The first phase of tackling COVID-19 involved a steep learning curve of preparing for lockdown by learning about and mobilizing to deal with remote interactions, homeschooling children, stocking up on supplies, making all meals from home, and for many learning how to work from home.  It was all new and novel and we mobilized efforts to cope with the new reality.  In the beginning, none of us thought this would go on for months and months.  We saw a light at the end of the tunnel and while difficult, it seemed manageable.  Now, however, as the finish line has been pushed back time and time again, despair has set in for many and more and more of us are feeling as if every day has become groundhog day and it never is going to end.  People are losing their energy to cope and despair and powerlessness have begun to set in in a different way.  The hardest aspect, of course, is not being able to plan for anything.  This is perhaps the biggest way we have all been rendered helpless.  We have been robbed of any sense of certainty and there is no longer any capacity to be able to predict and plan for the future.

The toolkit that will serve us well in these times not only needs to include behavioural coping strategies for what to do when this ennui sets in but to be comprehensive, it must address the emotional, psychological and spiritual aspects of coping with this crisis.  And so, for my own benefit as much as the desire to help others, I put together this diagram.  Not only does it punctuate some of the most basic behavioural coping strategies that many have pointed out like the importance of exercising, eating nutritiously, and adding structure to your day but it also speaks to giving yourself permission to mourn the losses and to try to find some goodness, however small, in what this time of slowdown can offer us.  After all, it is not what happens in our lives but rather how we interpret events that ultimately shape our emotional reactions and consequently our behaviour.  This could not be more true than now.  This pandemic can be seen as an invitation to stop, be still for a while, reexamine our choices and make some new ones.  May this year bring deep personal transformation and important awakenings on an individual and collective level.

3 responses

Excellent post, Dr.
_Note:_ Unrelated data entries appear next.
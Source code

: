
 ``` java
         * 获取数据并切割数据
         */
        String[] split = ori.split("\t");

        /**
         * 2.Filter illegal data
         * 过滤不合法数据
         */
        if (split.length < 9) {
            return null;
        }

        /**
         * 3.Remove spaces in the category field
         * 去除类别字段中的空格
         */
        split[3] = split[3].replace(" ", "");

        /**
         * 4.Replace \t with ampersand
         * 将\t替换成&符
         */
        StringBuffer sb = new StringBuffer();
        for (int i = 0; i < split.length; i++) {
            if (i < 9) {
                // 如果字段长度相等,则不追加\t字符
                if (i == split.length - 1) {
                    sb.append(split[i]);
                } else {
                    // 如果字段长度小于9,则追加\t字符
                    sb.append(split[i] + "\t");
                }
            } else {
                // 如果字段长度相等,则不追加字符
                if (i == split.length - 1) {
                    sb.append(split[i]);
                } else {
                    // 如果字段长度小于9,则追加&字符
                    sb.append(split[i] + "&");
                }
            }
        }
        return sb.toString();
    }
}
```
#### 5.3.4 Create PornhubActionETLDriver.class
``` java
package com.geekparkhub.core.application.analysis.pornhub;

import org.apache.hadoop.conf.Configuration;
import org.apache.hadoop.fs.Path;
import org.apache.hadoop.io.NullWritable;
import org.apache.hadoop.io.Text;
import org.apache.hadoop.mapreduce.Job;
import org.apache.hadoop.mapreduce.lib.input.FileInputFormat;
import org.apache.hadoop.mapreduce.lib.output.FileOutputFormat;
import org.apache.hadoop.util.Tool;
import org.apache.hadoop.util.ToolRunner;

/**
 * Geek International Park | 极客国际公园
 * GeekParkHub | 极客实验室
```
Esses! My favourite line is – “After all, it is not what happens in our lives but rather how we interpret events that ultimately shape our emotional reactions and consequently our behaviour.” Hope you are doing well!

Good information. We are asked to stay home for a few months, in comfortable houses for the most part. I think of the inspiring people who were imprisoned in different times in history and read their accounts to realize that this is a small sacrifice for the good of all. I worry most however, about long term care residents, our homeless, those who might be abused at home, and our devoted front line workers. We will get through this!

Thank you for this very thoughtful post and for the Toolkit that serves as a great reminder and guide for us, during this challenging time. I will be sharing this with others and passing along your wisdom. Thanks again.